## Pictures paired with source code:
---

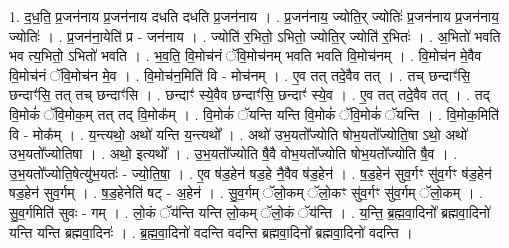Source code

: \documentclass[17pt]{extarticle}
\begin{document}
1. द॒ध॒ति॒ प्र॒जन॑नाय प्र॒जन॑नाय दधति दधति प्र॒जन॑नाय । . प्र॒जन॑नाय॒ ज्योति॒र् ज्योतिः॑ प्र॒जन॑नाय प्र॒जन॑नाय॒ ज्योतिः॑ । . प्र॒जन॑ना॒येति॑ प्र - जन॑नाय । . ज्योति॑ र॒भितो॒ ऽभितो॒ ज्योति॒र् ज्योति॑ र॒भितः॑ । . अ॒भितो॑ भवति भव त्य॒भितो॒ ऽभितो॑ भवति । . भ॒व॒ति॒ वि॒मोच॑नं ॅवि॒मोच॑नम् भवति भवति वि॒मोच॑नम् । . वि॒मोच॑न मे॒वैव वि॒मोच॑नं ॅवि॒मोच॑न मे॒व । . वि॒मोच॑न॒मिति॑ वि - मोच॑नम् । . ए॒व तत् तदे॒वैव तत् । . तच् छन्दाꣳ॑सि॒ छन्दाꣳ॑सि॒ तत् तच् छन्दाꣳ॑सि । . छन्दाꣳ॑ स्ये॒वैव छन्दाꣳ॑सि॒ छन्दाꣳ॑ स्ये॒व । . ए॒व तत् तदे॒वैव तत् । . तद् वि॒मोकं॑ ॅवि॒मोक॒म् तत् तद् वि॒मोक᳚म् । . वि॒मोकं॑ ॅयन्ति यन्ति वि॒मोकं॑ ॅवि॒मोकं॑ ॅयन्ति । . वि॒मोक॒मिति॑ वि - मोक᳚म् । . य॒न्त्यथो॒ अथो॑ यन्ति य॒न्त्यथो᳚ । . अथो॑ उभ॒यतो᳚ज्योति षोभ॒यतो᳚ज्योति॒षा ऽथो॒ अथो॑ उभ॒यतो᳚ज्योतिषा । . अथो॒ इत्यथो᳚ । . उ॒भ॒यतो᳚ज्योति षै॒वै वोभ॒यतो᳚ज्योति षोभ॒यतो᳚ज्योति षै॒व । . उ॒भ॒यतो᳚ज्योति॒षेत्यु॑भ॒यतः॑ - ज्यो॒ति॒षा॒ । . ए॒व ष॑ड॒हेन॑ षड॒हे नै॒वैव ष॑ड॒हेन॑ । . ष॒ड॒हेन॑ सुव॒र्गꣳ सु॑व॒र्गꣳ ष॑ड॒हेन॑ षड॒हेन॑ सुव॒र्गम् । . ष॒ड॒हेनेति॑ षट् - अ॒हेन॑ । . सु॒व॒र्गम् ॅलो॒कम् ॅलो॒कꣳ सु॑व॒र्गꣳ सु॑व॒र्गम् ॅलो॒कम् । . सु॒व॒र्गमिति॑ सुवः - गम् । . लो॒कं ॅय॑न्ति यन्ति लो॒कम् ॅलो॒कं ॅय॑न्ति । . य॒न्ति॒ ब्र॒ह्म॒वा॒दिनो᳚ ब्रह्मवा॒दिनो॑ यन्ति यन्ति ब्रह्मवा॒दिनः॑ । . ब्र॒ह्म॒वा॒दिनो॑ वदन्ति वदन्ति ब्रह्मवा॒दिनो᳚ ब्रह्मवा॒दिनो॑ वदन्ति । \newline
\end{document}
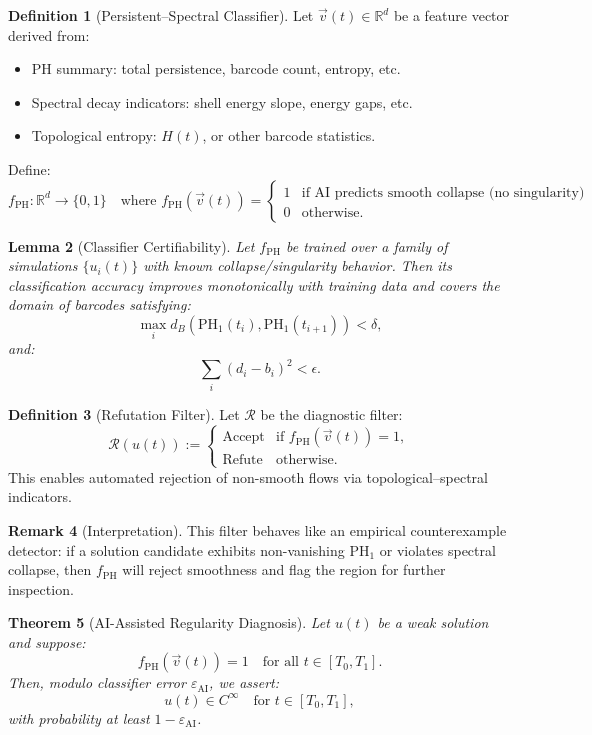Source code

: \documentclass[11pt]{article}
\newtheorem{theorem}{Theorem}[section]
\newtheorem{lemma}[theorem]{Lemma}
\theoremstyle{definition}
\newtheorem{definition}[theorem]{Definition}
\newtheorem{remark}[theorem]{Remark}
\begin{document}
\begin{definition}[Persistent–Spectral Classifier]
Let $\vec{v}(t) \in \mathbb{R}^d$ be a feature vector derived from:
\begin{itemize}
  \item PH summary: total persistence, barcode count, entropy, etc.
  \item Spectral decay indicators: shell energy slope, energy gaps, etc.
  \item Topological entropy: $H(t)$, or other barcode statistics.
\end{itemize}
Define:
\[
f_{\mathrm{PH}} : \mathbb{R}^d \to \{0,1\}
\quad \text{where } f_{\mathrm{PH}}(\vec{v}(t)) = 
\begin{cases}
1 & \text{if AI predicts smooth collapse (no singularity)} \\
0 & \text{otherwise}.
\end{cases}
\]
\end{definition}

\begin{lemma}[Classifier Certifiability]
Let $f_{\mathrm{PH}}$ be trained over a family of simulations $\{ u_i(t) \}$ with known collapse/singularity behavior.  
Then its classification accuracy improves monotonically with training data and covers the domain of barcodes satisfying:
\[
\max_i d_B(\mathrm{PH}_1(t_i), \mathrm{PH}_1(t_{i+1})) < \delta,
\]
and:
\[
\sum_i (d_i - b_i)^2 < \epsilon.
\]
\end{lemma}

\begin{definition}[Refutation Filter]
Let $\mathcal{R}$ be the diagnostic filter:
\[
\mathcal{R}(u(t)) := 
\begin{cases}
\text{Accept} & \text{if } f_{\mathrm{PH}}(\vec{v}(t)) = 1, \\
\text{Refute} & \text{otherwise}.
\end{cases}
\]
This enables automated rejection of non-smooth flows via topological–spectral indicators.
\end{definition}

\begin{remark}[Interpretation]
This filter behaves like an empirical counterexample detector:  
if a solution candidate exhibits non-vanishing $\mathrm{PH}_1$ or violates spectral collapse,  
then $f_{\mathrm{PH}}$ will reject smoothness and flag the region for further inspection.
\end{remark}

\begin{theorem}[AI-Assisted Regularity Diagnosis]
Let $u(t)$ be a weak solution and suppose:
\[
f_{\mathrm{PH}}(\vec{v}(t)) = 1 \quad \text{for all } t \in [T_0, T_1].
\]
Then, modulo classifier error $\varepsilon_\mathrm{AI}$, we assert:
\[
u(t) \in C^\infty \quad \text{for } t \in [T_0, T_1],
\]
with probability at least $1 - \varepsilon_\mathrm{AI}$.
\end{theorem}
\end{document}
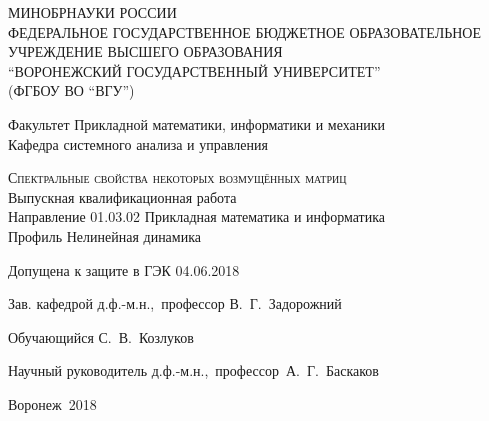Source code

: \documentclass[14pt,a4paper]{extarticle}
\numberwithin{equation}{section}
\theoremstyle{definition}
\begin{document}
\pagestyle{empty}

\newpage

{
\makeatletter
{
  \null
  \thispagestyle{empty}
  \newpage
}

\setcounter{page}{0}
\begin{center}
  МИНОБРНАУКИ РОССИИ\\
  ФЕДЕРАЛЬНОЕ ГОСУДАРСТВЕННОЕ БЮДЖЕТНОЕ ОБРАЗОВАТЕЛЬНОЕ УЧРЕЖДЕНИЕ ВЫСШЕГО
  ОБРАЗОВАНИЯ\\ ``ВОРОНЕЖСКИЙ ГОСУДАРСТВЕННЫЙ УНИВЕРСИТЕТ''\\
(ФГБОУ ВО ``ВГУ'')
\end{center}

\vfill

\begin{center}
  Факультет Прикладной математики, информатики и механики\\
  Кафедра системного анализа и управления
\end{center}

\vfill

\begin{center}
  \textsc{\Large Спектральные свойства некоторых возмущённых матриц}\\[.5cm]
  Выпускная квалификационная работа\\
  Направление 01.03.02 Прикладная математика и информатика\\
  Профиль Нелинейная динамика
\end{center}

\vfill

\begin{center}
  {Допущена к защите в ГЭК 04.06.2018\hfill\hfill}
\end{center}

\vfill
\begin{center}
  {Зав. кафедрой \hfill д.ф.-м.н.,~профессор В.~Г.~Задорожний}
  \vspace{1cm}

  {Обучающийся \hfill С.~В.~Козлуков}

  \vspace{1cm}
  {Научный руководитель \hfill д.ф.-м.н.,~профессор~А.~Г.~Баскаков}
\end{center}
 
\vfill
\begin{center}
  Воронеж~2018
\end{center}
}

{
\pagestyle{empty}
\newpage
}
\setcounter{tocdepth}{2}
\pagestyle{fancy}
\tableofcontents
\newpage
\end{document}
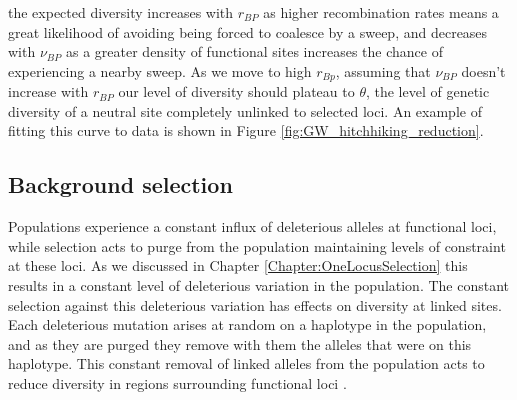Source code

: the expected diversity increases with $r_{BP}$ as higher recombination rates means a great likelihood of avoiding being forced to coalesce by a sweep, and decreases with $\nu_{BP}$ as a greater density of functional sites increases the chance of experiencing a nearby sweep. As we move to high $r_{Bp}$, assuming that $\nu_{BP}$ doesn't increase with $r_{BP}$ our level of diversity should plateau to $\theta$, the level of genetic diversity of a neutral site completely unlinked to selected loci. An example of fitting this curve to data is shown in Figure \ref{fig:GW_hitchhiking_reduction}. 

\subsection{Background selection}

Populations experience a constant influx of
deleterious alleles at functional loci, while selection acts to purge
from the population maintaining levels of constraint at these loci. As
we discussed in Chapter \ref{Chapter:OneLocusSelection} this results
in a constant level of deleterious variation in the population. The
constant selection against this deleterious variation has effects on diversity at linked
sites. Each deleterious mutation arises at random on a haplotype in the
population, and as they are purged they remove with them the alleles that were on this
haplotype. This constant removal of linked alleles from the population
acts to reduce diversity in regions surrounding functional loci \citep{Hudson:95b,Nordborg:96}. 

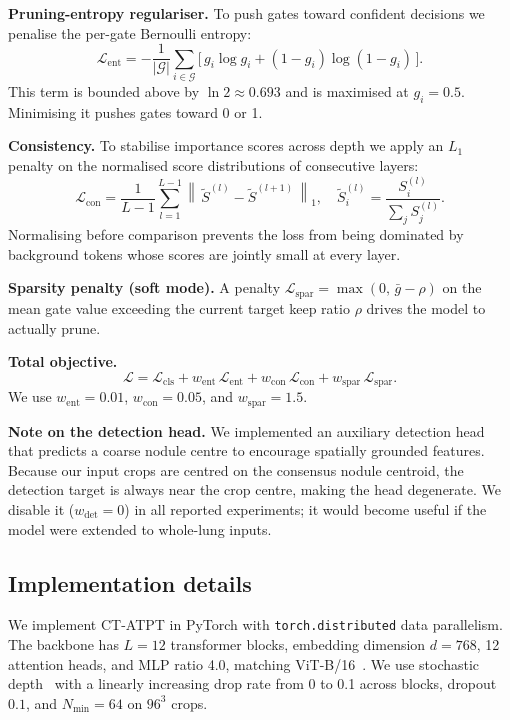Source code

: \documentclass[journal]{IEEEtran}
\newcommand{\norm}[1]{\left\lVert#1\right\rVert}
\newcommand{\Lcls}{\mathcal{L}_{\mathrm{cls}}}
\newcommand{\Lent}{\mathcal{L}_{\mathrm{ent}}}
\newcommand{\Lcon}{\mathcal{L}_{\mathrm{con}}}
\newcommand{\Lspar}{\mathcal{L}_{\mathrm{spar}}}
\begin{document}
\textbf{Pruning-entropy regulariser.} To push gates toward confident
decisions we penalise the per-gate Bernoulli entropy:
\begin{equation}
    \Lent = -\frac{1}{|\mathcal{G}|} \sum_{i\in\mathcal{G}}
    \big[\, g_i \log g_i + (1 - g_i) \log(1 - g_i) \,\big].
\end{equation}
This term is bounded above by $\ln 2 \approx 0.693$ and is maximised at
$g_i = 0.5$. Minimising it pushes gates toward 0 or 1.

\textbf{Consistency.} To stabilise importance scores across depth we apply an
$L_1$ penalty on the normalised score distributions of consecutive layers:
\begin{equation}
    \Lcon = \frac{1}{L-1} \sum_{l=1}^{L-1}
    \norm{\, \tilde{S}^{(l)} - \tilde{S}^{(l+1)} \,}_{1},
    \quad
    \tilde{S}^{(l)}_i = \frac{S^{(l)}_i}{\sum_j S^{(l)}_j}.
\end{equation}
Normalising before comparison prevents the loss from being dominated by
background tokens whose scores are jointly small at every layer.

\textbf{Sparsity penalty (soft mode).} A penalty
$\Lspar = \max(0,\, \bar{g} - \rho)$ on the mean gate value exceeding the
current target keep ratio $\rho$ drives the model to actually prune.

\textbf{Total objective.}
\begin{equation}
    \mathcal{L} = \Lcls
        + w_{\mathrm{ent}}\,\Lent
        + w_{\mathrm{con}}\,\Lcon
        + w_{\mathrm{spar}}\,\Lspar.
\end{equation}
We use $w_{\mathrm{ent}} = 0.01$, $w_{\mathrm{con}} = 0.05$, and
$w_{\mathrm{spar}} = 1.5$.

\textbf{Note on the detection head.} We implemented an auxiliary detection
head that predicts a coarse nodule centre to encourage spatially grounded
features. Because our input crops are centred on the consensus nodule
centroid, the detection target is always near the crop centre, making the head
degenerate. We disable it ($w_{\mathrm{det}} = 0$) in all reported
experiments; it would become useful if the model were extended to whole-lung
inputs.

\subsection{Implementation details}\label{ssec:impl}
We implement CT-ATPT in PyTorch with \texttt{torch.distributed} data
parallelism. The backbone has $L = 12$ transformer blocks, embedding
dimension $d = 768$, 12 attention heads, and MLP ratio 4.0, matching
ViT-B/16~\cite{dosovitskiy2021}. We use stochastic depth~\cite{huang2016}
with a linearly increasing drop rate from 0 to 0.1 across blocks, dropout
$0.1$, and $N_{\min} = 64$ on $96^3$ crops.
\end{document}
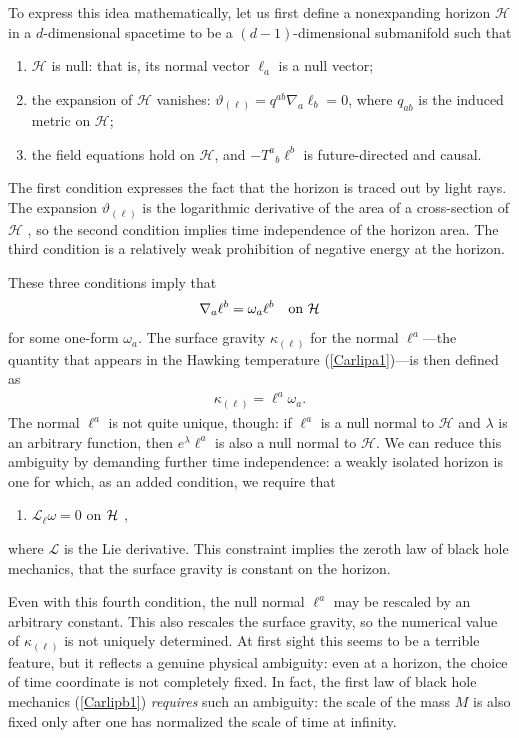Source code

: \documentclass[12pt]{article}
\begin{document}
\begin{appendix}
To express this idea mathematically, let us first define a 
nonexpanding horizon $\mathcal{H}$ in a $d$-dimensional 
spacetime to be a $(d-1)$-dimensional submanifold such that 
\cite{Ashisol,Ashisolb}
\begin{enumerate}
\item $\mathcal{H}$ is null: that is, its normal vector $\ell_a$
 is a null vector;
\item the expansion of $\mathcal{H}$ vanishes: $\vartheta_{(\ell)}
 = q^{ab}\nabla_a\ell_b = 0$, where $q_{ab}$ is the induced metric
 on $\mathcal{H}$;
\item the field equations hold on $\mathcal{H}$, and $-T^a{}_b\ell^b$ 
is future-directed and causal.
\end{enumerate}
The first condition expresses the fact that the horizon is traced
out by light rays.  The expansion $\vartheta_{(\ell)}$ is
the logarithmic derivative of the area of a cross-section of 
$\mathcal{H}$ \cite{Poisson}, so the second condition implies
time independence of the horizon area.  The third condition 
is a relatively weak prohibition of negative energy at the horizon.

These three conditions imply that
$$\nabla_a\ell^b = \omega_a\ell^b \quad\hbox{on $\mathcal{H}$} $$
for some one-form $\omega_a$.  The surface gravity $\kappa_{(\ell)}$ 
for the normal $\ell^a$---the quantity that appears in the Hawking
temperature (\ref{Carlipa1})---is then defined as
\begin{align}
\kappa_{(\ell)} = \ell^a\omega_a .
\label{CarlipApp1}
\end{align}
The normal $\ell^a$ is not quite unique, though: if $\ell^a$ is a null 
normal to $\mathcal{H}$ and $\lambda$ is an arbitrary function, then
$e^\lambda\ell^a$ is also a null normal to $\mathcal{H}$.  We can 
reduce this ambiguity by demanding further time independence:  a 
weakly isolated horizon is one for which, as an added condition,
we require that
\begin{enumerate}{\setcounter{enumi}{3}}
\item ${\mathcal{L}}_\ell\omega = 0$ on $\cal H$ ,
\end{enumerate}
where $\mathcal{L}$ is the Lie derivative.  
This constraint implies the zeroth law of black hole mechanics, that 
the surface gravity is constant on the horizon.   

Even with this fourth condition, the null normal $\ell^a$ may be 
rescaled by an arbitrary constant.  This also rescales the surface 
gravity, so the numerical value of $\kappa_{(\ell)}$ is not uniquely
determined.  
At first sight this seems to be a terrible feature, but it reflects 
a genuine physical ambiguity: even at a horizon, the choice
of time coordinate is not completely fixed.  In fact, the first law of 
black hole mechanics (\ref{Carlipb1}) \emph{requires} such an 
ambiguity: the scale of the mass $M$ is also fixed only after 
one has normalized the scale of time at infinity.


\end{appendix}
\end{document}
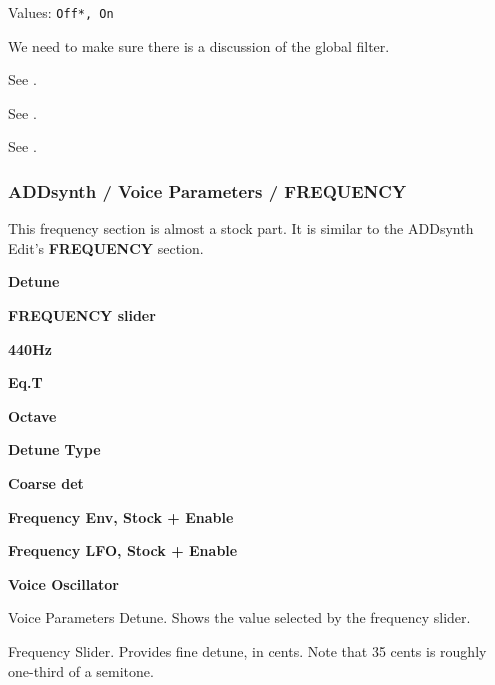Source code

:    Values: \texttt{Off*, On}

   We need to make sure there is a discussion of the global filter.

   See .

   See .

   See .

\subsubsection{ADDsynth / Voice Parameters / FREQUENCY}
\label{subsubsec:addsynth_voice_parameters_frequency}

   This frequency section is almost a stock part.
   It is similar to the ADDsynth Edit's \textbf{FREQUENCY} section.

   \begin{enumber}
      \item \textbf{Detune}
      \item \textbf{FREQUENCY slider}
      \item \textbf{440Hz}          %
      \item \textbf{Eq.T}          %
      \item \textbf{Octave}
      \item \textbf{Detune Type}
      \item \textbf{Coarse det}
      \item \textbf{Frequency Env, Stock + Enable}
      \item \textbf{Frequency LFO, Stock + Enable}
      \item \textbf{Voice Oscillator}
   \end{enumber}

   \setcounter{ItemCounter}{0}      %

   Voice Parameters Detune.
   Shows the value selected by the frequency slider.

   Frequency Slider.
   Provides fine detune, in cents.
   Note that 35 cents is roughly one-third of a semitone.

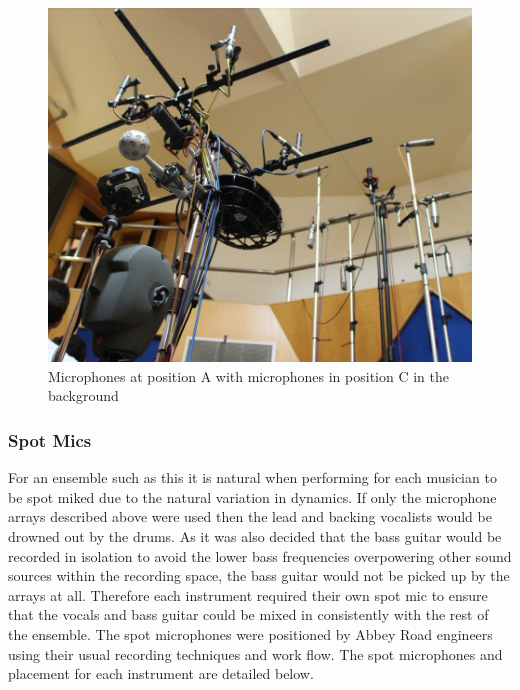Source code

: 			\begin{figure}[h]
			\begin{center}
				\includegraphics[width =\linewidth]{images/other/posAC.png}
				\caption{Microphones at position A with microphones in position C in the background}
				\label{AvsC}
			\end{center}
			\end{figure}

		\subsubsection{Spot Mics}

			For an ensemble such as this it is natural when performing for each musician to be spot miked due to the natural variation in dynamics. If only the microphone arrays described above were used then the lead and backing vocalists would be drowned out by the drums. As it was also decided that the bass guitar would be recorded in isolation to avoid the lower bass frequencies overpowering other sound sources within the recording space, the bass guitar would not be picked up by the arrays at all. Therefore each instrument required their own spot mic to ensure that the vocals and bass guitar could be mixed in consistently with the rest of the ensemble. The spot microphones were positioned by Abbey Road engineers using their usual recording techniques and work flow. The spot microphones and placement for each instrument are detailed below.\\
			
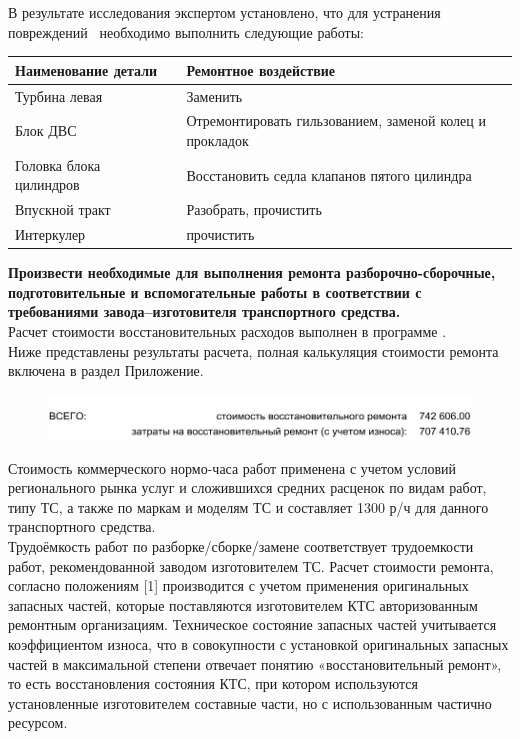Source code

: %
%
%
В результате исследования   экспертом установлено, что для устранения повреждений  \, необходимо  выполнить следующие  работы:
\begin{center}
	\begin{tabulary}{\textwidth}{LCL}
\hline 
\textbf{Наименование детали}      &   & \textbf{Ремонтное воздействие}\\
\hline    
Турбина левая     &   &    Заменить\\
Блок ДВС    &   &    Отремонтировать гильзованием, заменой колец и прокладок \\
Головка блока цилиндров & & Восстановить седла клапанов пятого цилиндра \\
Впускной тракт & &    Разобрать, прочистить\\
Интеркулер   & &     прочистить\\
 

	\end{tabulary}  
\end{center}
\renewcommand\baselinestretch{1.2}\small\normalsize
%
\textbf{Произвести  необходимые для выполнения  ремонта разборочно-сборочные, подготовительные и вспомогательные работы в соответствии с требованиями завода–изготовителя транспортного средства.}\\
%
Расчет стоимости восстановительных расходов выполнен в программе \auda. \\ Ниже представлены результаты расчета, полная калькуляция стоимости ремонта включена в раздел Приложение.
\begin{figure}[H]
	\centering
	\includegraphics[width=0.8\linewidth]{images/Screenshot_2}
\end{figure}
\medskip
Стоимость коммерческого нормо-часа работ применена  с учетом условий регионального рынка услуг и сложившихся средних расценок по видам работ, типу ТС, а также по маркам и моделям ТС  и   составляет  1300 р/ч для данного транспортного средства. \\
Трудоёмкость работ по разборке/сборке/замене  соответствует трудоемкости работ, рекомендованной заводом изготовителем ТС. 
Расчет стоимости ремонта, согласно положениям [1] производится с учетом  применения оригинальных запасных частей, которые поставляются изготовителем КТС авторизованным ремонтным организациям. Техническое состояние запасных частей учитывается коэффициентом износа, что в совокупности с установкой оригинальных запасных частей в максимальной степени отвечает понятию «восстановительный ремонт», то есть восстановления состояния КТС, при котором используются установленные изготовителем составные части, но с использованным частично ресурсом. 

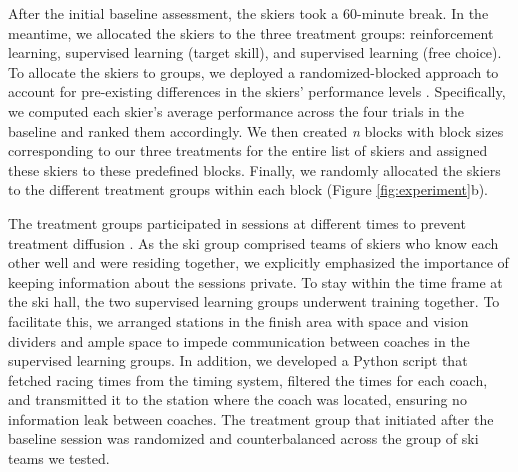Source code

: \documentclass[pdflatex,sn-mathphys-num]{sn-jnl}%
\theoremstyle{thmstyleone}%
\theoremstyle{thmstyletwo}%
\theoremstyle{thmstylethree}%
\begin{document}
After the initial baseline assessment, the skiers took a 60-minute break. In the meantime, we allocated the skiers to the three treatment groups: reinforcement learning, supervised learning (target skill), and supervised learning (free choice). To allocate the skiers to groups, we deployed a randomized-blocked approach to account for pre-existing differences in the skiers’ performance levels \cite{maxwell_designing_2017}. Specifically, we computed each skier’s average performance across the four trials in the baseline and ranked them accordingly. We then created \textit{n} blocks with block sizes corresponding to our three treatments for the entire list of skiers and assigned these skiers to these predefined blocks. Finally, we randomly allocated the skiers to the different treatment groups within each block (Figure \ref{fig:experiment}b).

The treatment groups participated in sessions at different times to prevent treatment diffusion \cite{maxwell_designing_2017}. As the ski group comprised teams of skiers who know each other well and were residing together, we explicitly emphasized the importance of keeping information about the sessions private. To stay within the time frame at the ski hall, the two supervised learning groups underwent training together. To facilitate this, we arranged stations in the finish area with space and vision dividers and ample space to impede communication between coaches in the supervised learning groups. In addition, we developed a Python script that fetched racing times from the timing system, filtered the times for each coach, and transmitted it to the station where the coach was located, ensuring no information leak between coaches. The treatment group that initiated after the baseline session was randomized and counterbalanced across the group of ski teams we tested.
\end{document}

---

## WHAT THE EXERCISE ASKS:
From the data above, return every line from the line that has "is a relatively" up to and including the line that has "the Lie derivative.", exactly.

## YOUR RESPONSE:
is a relatively weak prohibition of negative energy at the horizon.

These three conditions imply that
$$\nabla_a\ell^b = \omega_a\ell^b \quad\hbox{on $\mathcal{H}$} $$
for some one-form $\omega_a$.  The surface gravity $\kappa_{(\ell)}$ 
for the normal $\ell^a$---the quantity that appears in the Hawking
temperature (\ref{Carlipa1})---is then defined as
\begin{align}
\kappa_{(\ell)} = \ell^a\omega_a .
\label{CarlipApp1}
\end{align}
The normal $\ell^a$ is not quite unique, though: if $\ell^a$ is a null 
normal to $\mathcal{H}$ and $\lambda$ is an arbitrary function, then
$e^\lambda\ell^a$ is also a null normal to $\mathcal{H}$.  We can 
reduce this ambiguity by demanding further time independence:  a 
weakly isolated horizon is one for which, as an added condition,
we require that
\begin{enumerate}{\setcounter{enumi}{3}}
\item ${\mathcal{L}}_\ell\omega = 0$ on $\cal H$ ,
\end{enumerate}
where $\mathcal{L}$ is the Lie derivative.  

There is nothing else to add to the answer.